**** Material supplied ****

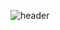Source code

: ![header](https://capsule-render.vercel.app/api?type=waving&color=0:f867ff,100:9001ff&height=150&text=Soyun&fontAlignY=25)
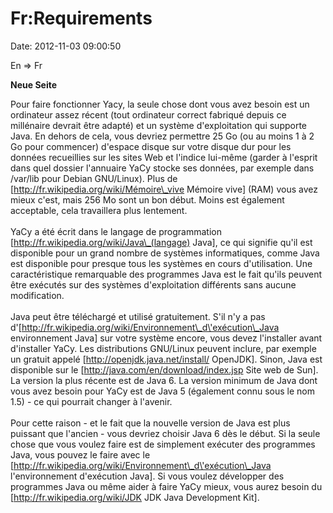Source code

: Fr:Requirements
===============

Date: 2012-11-03 09:00:50

En =\> Fr

**Neue Seite**

<div>

Pour faire fonctionner Yacy, la seule chose dont vous avez besoin est un
ordinateur assez récent (tout ordinateur correct fabriqué depuis ce
millénaire devrait être adapté) et un système d\'exploitation qui
supporte Java. En dehors de cela, vous devriez permettre 25 Go (ou au
moins 1 à 2 Go pour commencer) d\'espace disque sur votre disque dur
pour les données recueillies sur les sites Web et l\'indice lui-même
(garder à l\'esprit dans quel dossier l\'annuaire YaCy stocke ses
données, par exemple dans /var/lib pour Debian GNU/Linux). Plus de
\[http://fr.wikipedia.org/wiki/Mémoire\_vive Mémoire vive\] (RAM) vous
avez mieux c\'est, mais 256 Mo sont un bon début. Moins est également
acceptable, cela travaillera plus lentement.\
\
YaCy a été écrit dans le langage de programmation
\[http://fr.wikipedia.org/wiki/Java\_(langage) Java\], ce qui signifie
qu\'il est disponible pour un grand nombre de systèmes informatiques,
comme Java est disponible pour presque tous les systèmes en cours
d\'utilisation. Une caractéristique remarquable des programmes Java est
le fait qu\'ils peuvent être exécutés sur des systèmes d\'exploitation
différents sans aucune modification.\
\
Java peut être téléchargé et utilisé gratuitement. S\'il n\'y a pas
d\'\[http://fr.wikipedia.org/wiki/Environnement\_d\'exécution\_Java
environnement Java\] sur votre système encore, vous devez l\'installer
avant d\'installer YaCy. Les distributions GNU/Linux peuvent inclure,
par exemple un gratuit appelé \[http://openjdk.java.net/install/
OpenJDK\]. Sinon, Java est disponible sur le
\[http://java.com/en/download/index.jsp Site web de Sun\]. La version la
plus récente est de Java 6. La version minimum de Java dont vous avez
besoin pour YaCy est de Java 5 (également connu sous le nom 1.5) - ce
qui pourrait changer à l\'avenir.\
\
Pour cette raison - et le fait que la nouvelle version de Java est plus
puissant que l\'ancien - vous devriez choisir Java 6 dès le début. Si la
seule chose que vous voulez faire est de simplement exécuter des
programmes Java, vous pouvez le faire avec le
\[http://fr.wikipedia.org/wiki/Environnement\_d\'exécution\_Java
l\'environnement d\'exécution Java\]. Si vous voulez développer des
programmes Java ou même aider à faire YaCy mieux, vous aurez besoin du
\[http://fr.wikipedia.org/wiki/JDK JDK Java Development Kit\].

</div>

****

**Task item**
Go through the records and copy each line with "installer" in it.

**Response**
environnement Java\] sur votre système encore, vous devez l\'installer
avant d\'installer YaCy. Les distributions GNU/Linux peuvent inclure,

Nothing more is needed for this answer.